> _WORK REQUIRED_: Below are entries. Reproduce exactly the lines between the line holding "# FSEテーマの構造" and the line holding "## おまけ : FSE関連情報の保存先投稿タイプ", inclusive, and only those.

> _SUPPLIED RECORDS_:
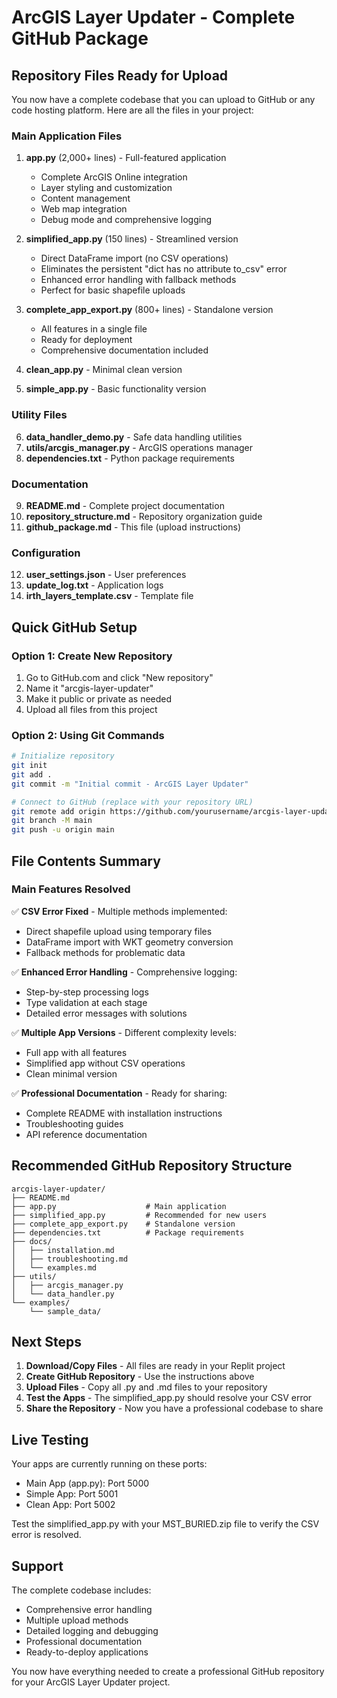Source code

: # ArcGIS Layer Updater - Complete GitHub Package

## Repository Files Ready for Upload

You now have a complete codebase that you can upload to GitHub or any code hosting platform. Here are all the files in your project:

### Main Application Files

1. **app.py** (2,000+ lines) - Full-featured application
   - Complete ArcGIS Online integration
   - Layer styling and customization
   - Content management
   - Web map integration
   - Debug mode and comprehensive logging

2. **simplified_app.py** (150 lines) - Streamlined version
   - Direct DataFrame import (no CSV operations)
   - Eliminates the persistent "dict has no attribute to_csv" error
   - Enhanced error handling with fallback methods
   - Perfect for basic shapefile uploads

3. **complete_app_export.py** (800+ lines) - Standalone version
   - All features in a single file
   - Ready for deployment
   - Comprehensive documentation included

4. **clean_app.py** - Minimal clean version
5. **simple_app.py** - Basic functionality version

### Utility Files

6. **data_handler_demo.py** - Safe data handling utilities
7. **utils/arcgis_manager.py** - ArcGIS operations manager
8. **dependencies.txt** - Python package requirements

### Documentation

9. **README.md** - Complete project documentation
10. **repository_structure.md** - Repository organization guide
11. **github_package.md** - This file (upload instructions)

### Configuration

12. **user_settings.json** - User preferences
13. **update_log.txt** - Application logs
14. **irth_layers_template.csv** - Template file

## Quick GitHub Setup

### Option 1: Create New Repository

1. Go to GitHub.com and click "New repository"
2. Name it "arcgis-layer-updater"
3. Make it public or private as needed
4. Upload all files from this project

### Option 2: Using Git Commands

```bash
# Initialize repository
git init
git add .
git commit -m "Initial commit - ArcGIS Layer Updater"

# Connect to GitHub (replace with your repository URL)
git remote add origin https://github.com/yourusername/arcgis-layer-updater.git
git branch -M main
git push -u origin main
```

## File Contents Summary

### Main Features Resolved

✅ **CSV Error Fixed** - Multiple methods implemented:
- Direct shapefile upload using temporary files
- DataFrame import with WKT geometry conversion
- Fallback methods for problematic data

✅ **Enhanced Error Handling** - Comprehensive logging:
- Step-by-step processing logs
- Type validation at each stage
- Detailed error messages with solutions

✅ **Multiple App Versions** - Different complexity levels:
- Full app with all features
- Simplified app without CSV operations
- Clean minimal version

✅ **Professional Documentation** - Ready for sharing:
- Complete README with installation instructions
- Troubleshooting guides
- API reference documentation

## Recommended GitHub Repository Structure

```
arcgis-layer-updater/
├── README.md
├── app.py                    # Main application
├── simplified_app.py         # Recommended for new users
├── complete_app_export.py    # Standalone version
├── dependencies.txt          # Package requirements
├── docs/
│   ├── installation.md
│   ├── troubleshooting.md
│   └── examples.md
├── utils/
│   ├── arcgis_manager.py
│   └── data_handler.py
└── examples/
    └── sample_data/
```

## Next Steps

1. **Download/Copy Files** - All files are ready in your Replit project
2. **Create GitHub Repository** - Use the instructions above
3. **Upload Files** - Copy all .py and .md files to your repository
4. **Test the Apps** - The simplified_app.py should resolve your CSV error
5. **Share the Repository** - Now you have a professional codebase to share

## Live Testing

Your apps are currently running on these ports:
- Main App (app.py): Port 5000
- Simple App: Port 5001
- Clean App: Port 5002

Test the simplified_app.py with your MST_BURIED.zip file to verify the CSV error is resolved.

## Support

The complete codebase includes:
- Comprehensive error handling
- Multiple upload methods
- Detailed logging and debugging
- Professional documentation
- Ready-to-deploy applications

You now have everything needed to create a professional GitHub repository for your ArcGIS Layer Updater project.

...

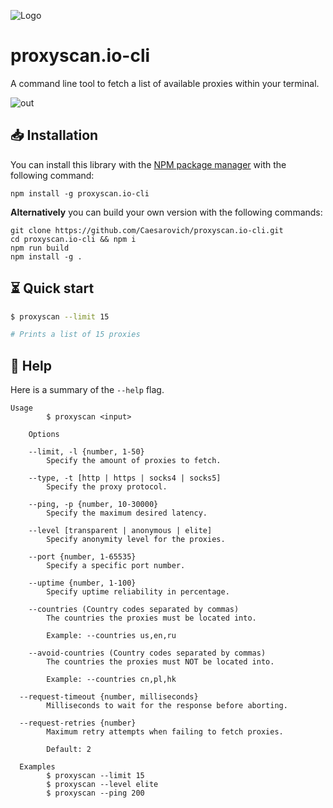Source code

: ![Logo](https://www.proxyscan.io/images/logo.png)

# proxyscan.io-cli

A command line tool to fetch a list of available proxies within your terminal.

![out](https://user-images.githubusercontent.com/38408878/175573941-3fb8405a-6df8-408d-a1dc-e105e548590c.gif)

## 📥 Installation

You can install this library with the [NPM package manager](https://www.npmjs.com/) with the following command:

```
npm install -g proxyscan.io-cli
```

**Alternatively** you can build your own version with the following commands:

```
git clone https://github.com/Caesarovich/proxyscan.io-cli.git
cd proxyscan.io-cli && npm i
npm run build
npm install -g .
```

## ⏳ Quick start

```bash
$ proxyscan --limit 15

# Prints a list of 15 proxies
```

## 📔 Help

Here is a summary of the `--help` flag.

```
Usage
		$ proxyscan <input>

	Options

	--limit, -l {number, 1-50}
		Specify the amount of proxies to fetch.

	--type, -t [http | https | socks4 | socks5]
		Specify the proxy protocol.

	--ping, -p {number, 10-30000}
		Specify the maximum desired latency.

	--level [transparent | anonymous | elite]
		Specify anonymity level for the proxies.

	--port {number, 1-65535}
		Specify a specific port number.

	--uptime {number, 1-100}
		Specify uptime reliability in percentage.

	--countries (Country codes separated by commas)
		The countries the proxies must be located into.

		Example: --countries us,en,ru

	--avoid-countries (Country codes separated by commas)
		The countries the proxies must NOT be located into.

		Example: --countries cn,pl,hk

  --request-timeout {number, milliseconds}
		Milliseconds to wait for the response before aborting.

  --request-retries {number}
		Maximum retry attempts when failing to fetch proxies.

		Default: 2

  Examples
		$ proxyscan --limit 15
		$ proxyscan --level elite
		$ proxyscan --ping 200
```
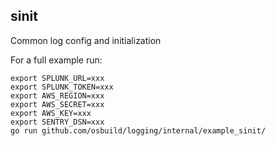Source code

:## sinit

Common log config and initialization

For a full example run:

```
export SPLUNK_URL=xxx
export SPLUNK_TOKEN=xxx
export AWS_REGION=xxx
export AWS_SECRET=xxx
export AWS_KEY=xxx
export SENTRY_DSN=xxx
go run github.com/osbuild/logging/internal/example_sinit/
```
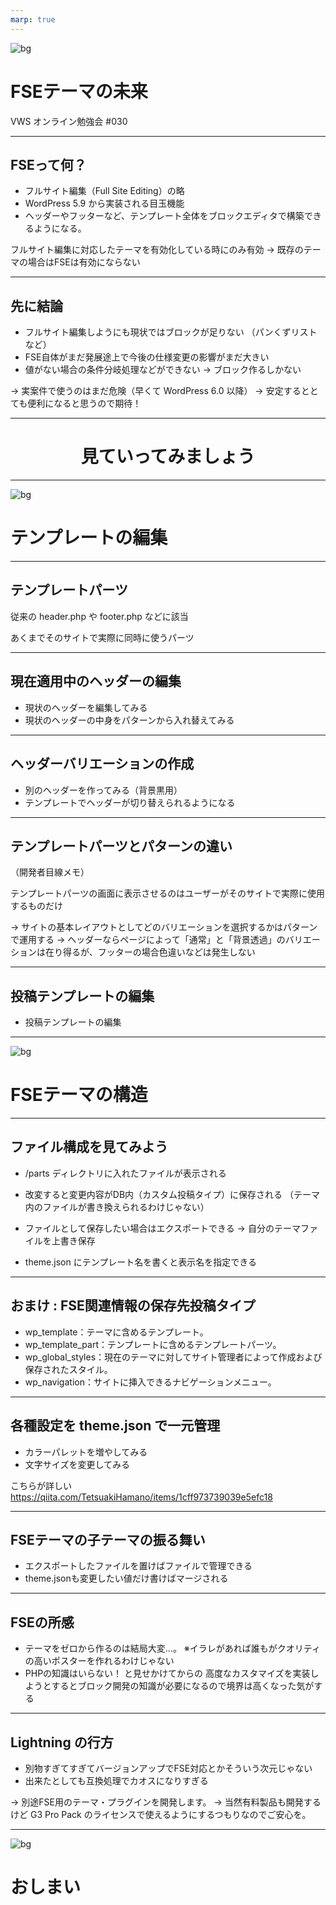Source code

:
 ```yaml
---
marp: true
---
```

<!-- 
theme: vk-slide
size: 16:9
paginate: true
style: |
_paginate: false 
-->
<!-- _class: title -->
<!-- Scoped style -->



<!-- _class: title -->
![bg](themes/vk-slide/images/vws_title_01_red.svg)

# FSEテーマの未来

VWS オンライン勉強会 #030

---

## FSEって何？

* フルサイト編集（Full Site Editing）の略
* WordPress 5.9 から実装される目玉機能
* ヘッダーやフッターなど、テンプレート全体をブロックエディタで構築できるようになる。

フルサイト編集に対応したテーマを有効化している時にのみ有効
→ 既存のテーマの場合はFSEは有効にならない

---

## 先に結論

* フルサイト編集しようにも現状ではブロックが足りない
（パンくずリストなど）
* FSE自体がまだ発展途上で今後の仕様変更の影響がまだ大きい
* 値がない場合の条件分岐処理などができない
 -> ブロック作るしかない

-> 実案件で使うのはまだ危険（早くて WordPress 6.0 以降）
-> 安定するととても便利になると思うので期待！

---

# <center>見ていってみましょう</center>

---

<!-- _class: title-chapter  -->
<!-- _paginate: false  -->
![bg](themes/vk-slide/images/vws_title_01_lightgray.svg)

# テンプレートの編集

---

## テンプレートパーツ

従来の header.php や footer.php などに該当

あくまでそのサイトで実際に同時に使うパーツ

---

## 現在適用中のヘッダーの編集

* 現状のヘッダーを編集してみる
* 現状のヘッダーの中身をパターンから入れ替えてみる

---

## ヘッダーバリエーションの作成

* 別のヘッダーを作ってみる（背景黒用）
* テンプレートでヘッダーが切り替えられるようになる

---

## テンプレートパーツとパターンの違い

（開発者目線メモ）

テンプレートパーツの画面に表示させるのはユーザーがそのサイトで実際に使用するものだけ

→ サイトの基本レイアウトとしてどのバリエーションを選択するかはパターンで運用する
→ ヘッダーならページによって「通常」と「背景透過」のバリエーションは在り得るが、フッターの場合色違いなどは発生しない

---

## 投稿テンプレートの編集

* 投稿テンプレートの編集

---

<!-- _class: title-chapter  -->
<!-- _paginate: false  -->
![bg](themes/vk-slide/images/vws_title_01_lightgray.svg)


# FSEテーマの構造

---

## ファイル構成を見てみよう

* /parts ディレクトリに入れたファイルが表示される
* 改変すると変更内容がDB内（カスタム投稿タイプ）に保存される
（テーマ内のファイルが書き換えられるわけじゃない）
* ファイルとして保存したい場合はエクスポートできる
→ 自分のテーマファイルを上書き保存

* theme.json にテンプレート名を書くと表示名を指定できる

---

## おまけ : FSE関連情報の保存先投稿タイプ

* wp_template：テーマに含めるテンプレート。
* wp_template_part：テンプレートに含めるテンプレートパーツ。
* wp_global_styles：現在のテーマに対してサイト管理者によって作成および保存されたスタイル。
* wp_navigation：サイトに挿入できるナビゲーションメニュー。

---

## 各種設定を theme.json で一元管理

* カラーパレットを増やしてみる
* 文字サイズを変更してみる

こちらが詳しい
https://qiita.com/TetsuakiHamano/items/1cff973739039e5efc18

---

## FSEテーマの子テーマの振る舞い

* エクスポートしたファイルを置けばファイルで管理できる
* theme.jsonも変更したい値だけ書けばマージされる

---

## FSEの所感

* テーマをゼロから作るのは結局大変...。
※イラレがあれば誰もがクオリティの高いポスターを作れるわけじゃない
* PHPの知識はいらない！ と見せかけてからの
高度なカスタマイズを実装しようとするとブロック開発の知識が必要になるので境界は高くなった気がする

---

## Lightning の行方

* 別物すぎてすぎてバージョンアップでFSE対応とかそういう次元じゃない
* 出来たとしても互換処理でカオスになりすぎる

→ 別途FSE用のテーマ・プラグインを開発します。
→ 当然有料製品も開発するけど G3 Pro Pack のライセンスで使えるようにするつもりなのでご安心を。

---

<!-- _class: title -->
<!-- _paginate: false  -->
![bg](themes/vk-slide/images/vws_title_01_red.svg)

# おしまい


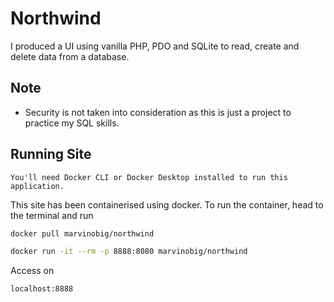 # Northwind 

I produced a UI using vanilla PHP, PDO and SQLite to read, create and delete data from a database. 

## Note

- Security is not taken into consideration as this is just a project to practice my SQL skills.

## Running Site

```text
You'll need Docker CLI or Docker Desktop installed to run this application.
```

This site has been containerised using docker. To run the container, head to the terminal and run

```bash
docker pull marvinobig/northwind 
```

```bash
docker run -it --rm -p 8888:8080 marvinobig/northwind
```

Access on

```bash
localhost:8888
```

> _EXERCISE RESPONSE_:
# FSEテーマの構造

---

## ファイル構成を見てみよう

* /parts ディレクトリに入れたファイルが表示される
* 改変すると変更内容がDB内（カスタム投稿タイプ）に保存される
（テーマ内のファイルが書き換えられるわけじゃない）
* ファイルとして保存したい場合はエクスポートできる
→ 自分のテーマファイルを上書き保存

* theme.json にテンプレート名を書くと表示名を指定できる

---

## おまけ : FSE関連情報の保存先投稿タイプ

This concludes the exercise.